[S.F. No. 22841. Supreme Court of California. May 24, 1972.]
PAOLO RAFFAELLI, Petitioner, v.
COMMITTEE OF BAR EXAMINERS, THE STATE BAR OF CALIFORNIA et al., Respondents
SUMMARY
Petitioner, who had been denied admission to practice law on the sole ground that he was not a citizen, as called for by Bus. & Prof. Code, § 6060, subd. (a), brought proceedings in the Supreme Court to compel the State Bar to certify him for admission to practice. Although he sought mandamus, the court treated his petition as one for a writ of review, under Rules of Court, rule 59(b).

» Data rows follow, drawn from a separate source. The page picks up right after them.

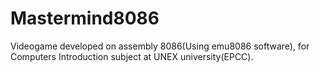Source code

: # Mastermind8086

Videogame developed on assembly 8086(Using emu8086 software), for Computers Introduction subject at UNEX university(EPCC).
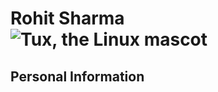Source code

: # Rohit Sharma                                            ![Tux, the Linux mascot](file:///C:/Users/S537153/Downloads/rohit-sharma.webp)

## Personal Information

Noting that alienage is a suspect classification, the court concluded that, as applied in the statute, the classification did not comply with the rule under which such a classification must, for validity, promote a compelling interest which justifies the law, and be necessary to further the purposes of that law. Accordingly, the court held that the statutory provision is void as offending the equal protection clauses of the United States and California Constitutions, and ordered the State Bar to determine whether petitioner is of good character, within the meaning of Bus. & Prof. Code, § 6060, subd. (c), and, if determined so to be, to certify him for admission.
In Bank. (Opinion by Mosk, J., with Wright, C. J., McComb, Peters, Burke and Sullivan, JJ., concurring.)
COUNSEL
Paolo Raffaelli, in pro. per., for Petitioner.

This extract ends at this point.